Note that the Cartesian product \(\mathbb G\times \widetilde {\mathbb G}\) is a particular case of \(\mathbb U\). In general, groups \(\mathbb G\) and \(\widetilde {\mathbb G}\) are submanifolds of \(\mathbb U\) intersecting at their origins. This intersection coincides with the origin \(\widehat {\mathbf {0}}\) of \(\mathbb U\).

The following property is used to obtain the main result.

Theorem 6 ([23])

Every \(C^1_H\) -mapping φ of a Carnot group to a nilpotent graded group is continuously hc-differentiable everywhere, that is, in a neighborhood of each point x it is approximated by a horizontal homomorphism up to o(d ₂(x, ⋅)). Moreover, the matrix of its hc-differential has a block-diagonal structure with blocks \((\widehat {D}\varphi )_H\) and \((\widehat {D}\varphi )_{H^{\bot }}\) , where the first block corresponds to fields in V ₁ and \(\widetilde {V}_1\) , and the second one, to fields in V ₂ and \(\widetilde {V}_2\).

Definition 7

Given φ, the graph mapping \(\varphi _{\Gamma }:\Omega \to \mathbb U\) assigns to each x the element \(\varphi _{\Gamma }(x)=\exp \Big (\sum \limits _{j=1}^{\widetilde {N}}\varphi _j(x)\widetilde {X}_j\Big )(x)\), where \(\exp \Big (\sum \limits _{j=1}^{\widetilde {N}}\varphi _j(x)\widetilde {X}_j\Big )(\widetilde {\mathbf 0})=\varphi (x)\).
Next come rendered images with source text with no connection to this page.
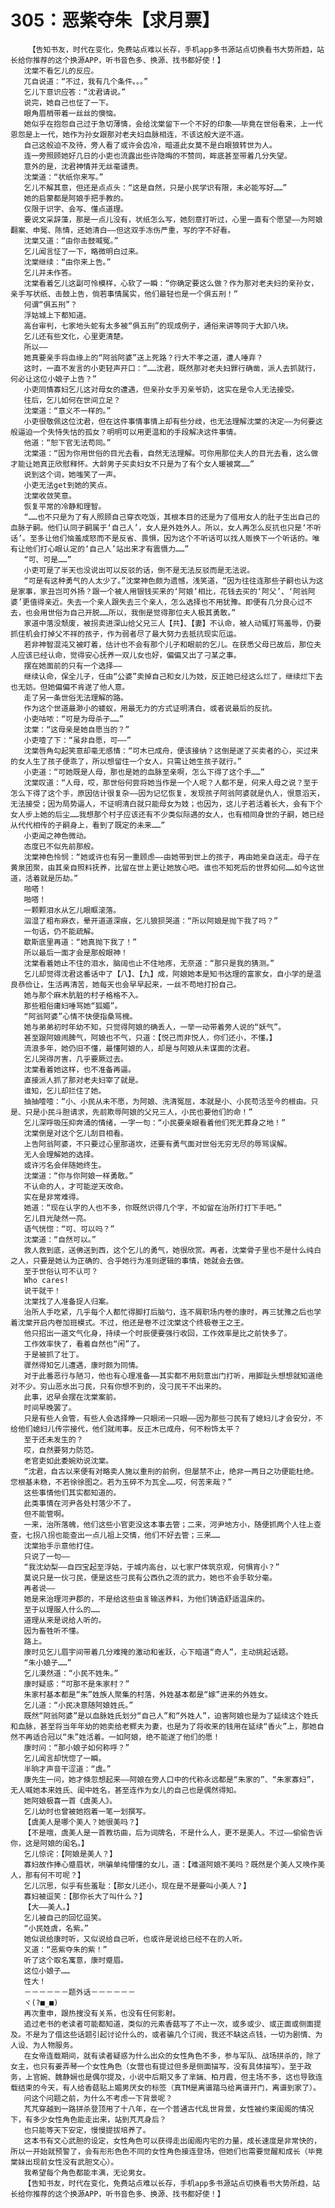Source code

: # 305：恶紫夺朱【求月票】
        【告知书友，时代在变化，免费站点难以长存，手机app多书源站点切换看书大势所趋，站长给你推荐的这个换源APP，听书音色多、换源、找书都好使！】
       沈棠不看乞儿的反应。
       兀自说道：“不过，我有几个条件。。。”
       乞儿下意识应答：“沈君请说。”
       说完，她自己也怔了一下。
       眼角眉梢带着一丝丝的懊恼。
       她似乎在抱怨自己过于急切薄情，会给沈棠留下一个不好的印象——毕竟在世俗看来，上一代恩怨是上一代，她作为孙女跟那对老夫妇血脉相连，不该这般大逆不道。
       自己这般迫不及待，旁人看了或许会齿冷，暗道此女莫不是白眼狼转世为人。
       连一旁照顾她好几日的小吏也流露出些许隐晦的不赞同，眸底甚至带着几分失望。
       意外的是，沈君神情并无丝毫谴责。
       沈棠道：“状纸你来写。”
       乞儿不解其意，但还是点点头：“这是自然，只是小民学识有限，未必能写好……”
       她的启蒙都是阿娘手把手教的。
       仅限于识字、会写、懂点道理。
       要说文采辞藻，那是一点儿没有，状纸怎么写，她刻意打听过，心里一直有个愿望——为阿娘翻案、申冤、陈情，还她清白——但这双手冻伤严重，写的字不好看。
       沈棠又道：“由你击鼓喊冤。”
       乞儿闻言怔了一下，略微明白过来。
       沈棠继续：“由你来上告。”
       乞儿并未作答。
       沈棠看着乞儿这副可怜模样，心软了一瞬：“你确定要这么做？作为那对老夫妇的亲孙女，亲手写状纸、击鼓上告，倘若事情属实，他们最轻也是一个俱五刑！”
       何谓“俱五刑”？
       浮姑城上下都知道。
       高台审判，七家地头蛇有太多被“俱五刑”的现成例子，通俗来讲等同于大卸八块。
       乞儿还有些文化，心里更清楚。
       所以——
       她真要亲手将血缘上的“阿翁阿婆”送上死路？行大不孝之道，遭人唾弃？
       这时，一直不发言的小吏轻声开口：“……沈君，既然那对老夫妇罪行确凿，派人去抓就行，何必让这位小娘子上告？”
       小吏同情寡妇乞儿这对母女的遭遇，但亲孙女手刃亲爷奶，这实在是令人无法接受。
       往后，乞儿如何在世间立足？
       沈棠道：“意义不一样的。”
       小吏很敬佩这位沈君，但在这件事情事情上却有些分歧，也无法理解沈棠的决定——为何要这般逼迫一个失恃失怙的孤女？明明可以用更温和的手段解决这件事情。
       他道：“恕下官无法苟同。”
       沈棠道：“因为你用世俗的目光去看，自然无法理解。可你用那位夫人的目光去看，这么做才能让她真正欣慰释怀。大龄男子买卖妇女不只是为了有个女人暖被窝……”
       说到这个词，她嗤笑了一声。
       小吏无法get到她的笑点。
       沈棠收敛笑意。
       恢复平常的冷静和理智。
       “……也不只是为了有人照顾自己穿衣吃饭，其根本目的还是为了借用女人的肚子生出自己的血脉子嗣。他们认同子嗣属于‘自己人’，女人是外姓外人。所以，女人再怎么反抗也只是‘不听话’。至多让他们恼羞成怒而不是反省、畏惧，因为这个不听话可以找人贩换下一个听话的。唯有让他们打心眼认定的‘自己人’站出来才有震慑力……”
       “可、可是……”
       小吏可是了半天也没说出可以反驳的话，倒不是无法反驳而是无法说。
       “可是有这种勇气的人太少了。”沈棠神色颇为遗憾，浅笑道，“因为往往连那些子嗣也认为这是家事，家丑岂可外扬？跟一个被人用银钱买来的‘阿娘’相比，花钱去买的‘阿父’、‘阿翁阿婆’更值得亲近。失去一个亲人跟失去三个亲人，怎么选择也不用犹豫。即便有几分良心过不去，也会用世俗为自己开脱……所以，我倒是觉得那位夫人极其勇敢。”
       家道中落没颓废，被拐卖进深山给父兄三人【共】、【妻】不认命，被人动辄打骂羞辱，仍要抓住机会打掉父不祥的孩子，作为弱者尽了最大努力去抵抗现实厄运。
       若非神智混沌又被盯着，估计也不会有那个儿子和眼前的乞儿。在获悉父母已故后，那位夫人应该已经认命，觉得安心抚养一双儿女也好，偏偏又出了刁某之事。
       摆在她面前的只有一个选择——
       继续认命，保全儿子，任由“公婆”卖掉自己和女儿为妓，反正她已经这么烂了，继续烂下去也无妨。但她偏偏不肯遂了他人意。
       走了另一条世俗无法理解的路。
       作为这个世道最渺小的蝼蚁，用最无力的方式证明清白，或者说最后的反抗。
       小吏咕哝：“可是为母杀子……”
       沈棠：“这母亲是她自愿当的？”
       小吏噎了下：“虽非自愿，可——”
       沈棠唇角勾起笑意却毫无感情：“可木已成舟，便该接纳？这倒是遂了买卖者的心，买过来的女人生了孩子便乖了，所以想留住一个女人，只需让她生孩子就行。”
       小吏道：“可她既是人母，那也是她的血脉至亲啊，怎么下得了这个手……”
       沈棠叹道：“人母，哎，那世俗何尝将她当作是一个人呢？人都不是，何来人母之说？至于怎么下得了这个手，原因估计很复杂——因为记忆恢复，发现孩子阿翁阿婆就是仇人，恨意滔天，无法接受；因为局势逼人，不证明清白就只能母女为妓；也因为，这儿子若活着长大，会有下个女人步上她的后尘……我想那个村子应该还有不少类似际遇的女人，也有相同身世的子嗣，她已经从代代相传的子嗣身上，看到了既定的未来……”
       小吏闻之神色微动。
       态度已不似先前那般。
       沈棠神色怜悯：“她或许也有另一重顾虑——由她带到世上的孩子，再由她亲自送走。母子在黄泉团聚，由其亲自照料抚养，比留在世上更让她放心吧。谁也不知死后的世界如何……如今这世道，活着就是历劫。”
       啪嗒！
       啪嗒！
       一颗颗泪水从乞儿眼眶滚落。
       泅湿了粗布麻衣，晕开道道深痕，乞儿狼狈哭道：“所以阿娘是抛下我了吗？”
       一句话，仍不能疏解。
       歇斯底里再道：“她真抛下我了！”
       所以最后一面才会是那般眼神！
       沈棠看着她止不住的泪水，脑阔也止不住地疼，无奈道：“那只是我的猜测。”
       乞儿却觉得沈君这番话中了【八】、【九】成，阿娘她本是知书达理的富家女，自小学的是温良恭俭让，生活再清苦，她每天也会早早起来，一丝不苟地打扮自己。
       她与那个麻木肮脏的村子格格不入。
       那些粗俗庸妇唾骂她“狐媚”。
       “阿翁阿婆”心情不快便指桑骂槐。
       她与弟弟初时年幼不知，只觉得阿娘的确丢人，一举一动带着旁人说的“妖气”。
       甚至跟阿娘闹脾气，阿娘也不气，只道：【悦己而非悦人，你们还小，不懂。】
       流浪多年，她仍旧不懂，最懂阿娘的人，却是与阿娘从未谋面的沈君。
       乞儿哭得厉害，几乎要厥过去。
       沈棠看着她这样，也不准备再逼。
       直接派人抓了那对老夫妇宰了就是。
       谁知，乞儿却拦住了她。
       抽抽噎噎：“小、小民从未不愿，为阿娘、洗清冤屈，本就是小、小民苟活至今的根由。只是、只是小民斗胆请求，先前欺辱阿娘的父兄三人，小民也要他们的命！”
       乞儿深呼吸压抑奔涌的情绪，一字一句：“小民要亲眼看着他们死无葬身之地！”
       沈棠倒是对这个乞儿刮目相看。
       上告阿翁阿婆，不只要过心里那道坎，还要有勇气面对世俗无穷无尽的辱骂误解。
       无人会理解她的选择。
       或许污名会伴随她终生。
       沈棠道：“你与你阿娘一样勇敢。”
       不认命的人，才可能逆天改命。
       实在是非常难得。
       她道：“现在认字的人也不多，你既然识得几个字，不如留在治所打打下手吧。”
       乞儿目光陡然一亮。
       语气恍惚：“可、可以吗？”
       沈棠道：“自然可以。”
       救人救到底，送佛送到西，这个乞儿的勇气，她很欣赏。再者，沈棠骨子里也不是什么纯白之人，只要是她认为正确的、合乎她行为准则逻辑的事情，她就会去做。
       至于世俗认可不认可？
       Who cares!
       说干就干！
       沈棠找了人准备捉人归案。
       治所人手吃紧，几乎每个人都忙得脚打后脑勺，连不屑职场内卷的康时，再三犹豫之后也学着沈棠开启内卷加班模式。不过，他还是卷不过沈棠这个终极卷王之王。
       他只招出一道文气化身，持续一个时辰便要强行收回，工作效率是比之前快多了。
       工作效率快了，看着自然也“闲”了。
       于是被抓了壮丁。
       骤然得知乞儿遭遇，康时颇为同情。
       对于此番恶行与陋习，他也有心理准备——其实都不用刻意出门打听，用脚趾头想想就知道绝对不少。穷山恶水出刁民，只有你想不到的，没刁民干不出来的。
       此事，迟早会摆在沈棠案前。
       时间早晚罢了。
       只是有些人会管，有些人会选择睁一只眼闭一只眼——因为那些刁民有了媳妇儿才会安分，不给他们媳妇儿传宗接代，他们就闹事。反正木已成舟，何不粉饰太平？
       至于还未发生的？
       哎，自然要努力防范。
       老官吏如此委婉劝说沈棠。
       “沈君，自古以来便有对略卖人施以重刑的前例，但屡禁不止，绝非一两日之功便能杜绝。您根基未稳，不若徐徐图之。若为玉碎不为瓦全……哎，何苦来哉？”
       这些事情他们其实都知道的。
       此类事情在河尹各处村落少不了。
       但不能管啊。
       一来，治所落魄，他们这些小官吏没这本事去管；二来，河尹地方小，随便抓两个人往上查查，七拐八拐也能查出一点儿祖上交情，他们不好去管；三来……
       沈棠抬手示意他打住。
       只说了一句——
       “我沈幼梨——自四宝起至浮姑，于城内高台，以七家尸体筑京观，何惧宵小？”
       莫说只是一伙刁民，便是这些刁民有公西仇之流的武力，她也不会手软分毫。
       再者说——
       她是来治理河尹郡的，不是给这些虫豸输送养料，为他们铸造舒适温床的。
       至于以理服人什么的……
       道理从来是说给人听的。
       因为畜牲听不懂。
       路上。
       康时见乞儿眉宇间带着几分难掩的激动和雀跃，心下暗道“奇人”，主动挑起话题。
       “朱小娘子……”
       乞儿漠然道：“小民不姓朱。”
       康时疑惑：“可那不是朱家村？”
       朱家村基本都是“朱”姓族人聚集的村落，外姓基本都是“嫁”进来的外姓女。
       乞儿道：“小民决意随阿娘姓氏。”
       既然“阿翁阿婆”是以血脉姓氏划分“自己人”和“外姓人”，迫害阿娘也是为了延续这个姓氏和血脉，甚至将当年年幼的她卖给老鳏夫为妻，也是为了将收来的钱用在延续“香火”上，那她自然不再适合冠以“朱”姓活着。一如阿娘，绝不能遂了他们的愿！
       康时问：“那小娘子如何称呼？”
       乞儿闻言却恍惚了一瞬。
       半晌才声音干涩道：“虞。”
       康先生一问，她才倏忽想起来——阿娘在旁人口中的代称永远都是“朱家的”、“朱家寡妇”，无人喊她本来姓氏、闺中姓名，甚至连作为女儿的自己也是偶然得知。
       她阿娘极喜一首《虞美人》。
       乞儿幼时也曾被她抱着一笔一划撰写。
       【虞美人是哪个美人？她很美吗？】
       【不是哦，虞美人是一首教坊曲，后为词牌名，不是什么人，更不是美人。不过——偷偷告诉你，这是阿娘的闺名。】
       乞儿惊诧：【阿娘是美人？】
       寡妇故作捧心蹙眉状，哄骗单纯懵懂的女儿，道：【难道阿娘不美吗？既然是个美人又唤作美人，那有何不可呢？】
       乞儿沉思，似乎有些羞耻：【那女儿还小，现在是不是要叫小美人？】
       寡妇被逗笑：【那你长大了叫什么？】
       【大——美人。】
       乞儿被自己的回忆逗笑。
       “小民姓虞，名紫。”
       她似说给康时听，又似说给自己听，也或许是说给已经不在的人听。
       又道：“恶紫夺朱的紫！”
       听了这个取名寓意，康时蹙眉。
       这位小娘子……
       性大！
       －－－－－－题外话－－－－－－
       ヾ(?■_■)
       再次重申，跟热搜没有关系，也没有任何影射。
       追过老书的老读者可能都知道，类似的元素香菇写了不止一次，或多或少、或正面或侧面提及。不是为了借这些话题引起讨论什么的，或者骗几个订阅，我还不缺这点钱，一切为剧情、为人设、为人物服务。
       在女帝连载期间，就有读者疑惑为什么出众的女性角色不多，参与军队、战场拼杀的，除了女主，也只有姜弄琴一个女性角色（女营也有提过但多是侧面描写，没有具体描写）。至于政务，上官婉、魏静娴也是偶尔提及，小说中后期又多了芈婳、柏月霞，但主场不多，这也导致连载结束的今天，有人给香菇贴上媚男厌女的标签（真TM是离谱踏马给离谱开门，离谱到家了）。
       问这个问题之前，为什么不考虑一下背景呢？
       芃芃穿越到一路拼杀登顶用了十八年，在一个普通古代乱世背景，女性被约束闺阁的情况下，有多少女性角色能走出来，站到芃芃身后？
       也只能等天下安定，慢慢提拔培养了。
       这本书有文心武胆的设定，女性角色可以获得走出闺阁内宅的力量，成长速度是非常快的，所以一开始就预警了，会有形形色色不同的女性角色接连登场，但她们也需要觉醒和成长（毕竟棠妹出现前女性没有武胆文心）。
       我希望每个角色都能丰满，无论男女。
       【告知书友，时代在变化，免费站点难以长存，手机app多书源站点切换看书大势所趋，站长给你推荐的这个换源APP，听书音色多、换源、找书都好使！】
Straightforward calculations show that the graph mappings of \(C^1_H\)-mappings are neither hc-differentiable nor differentiable in the classical sense. Nevertheless, a suitable tool, polynomial hc-differentiability, was created recently in [7, 8]. It enables us to approximate graphs by smooth mappings. The main disadvantage of graph mappings is that the differential of polynomial hc-differential does not have block diagonal structure, which complicates the description of metric properties. The solution is to introduce a new basis [8], called the intrinsic basis, close to initial one but ensuring the desired structure of the polynomial hc-differential.

Theorem 8 ([14])

In a neighborhood of each φ _Γ(x), where x ∈ Ω, there exists an intrinsic basis

$$\displaystyle \begin{aligned}X_i\mapsto {}^xX_i=X_i+\sum_{k:\operatorname{deg}X_k=2}a_{ik}X_k+\sum_{l:\operatorname{deg}\widetilde{X}_l=2}b_{il}\widetilde{X}_l \end{aligned}$$

such that the matrix of the differential of polynomial hc-differential has block lower triangle with blocks equal to union of blocks in \(\widehat {D}\varphi \) and unit matrices.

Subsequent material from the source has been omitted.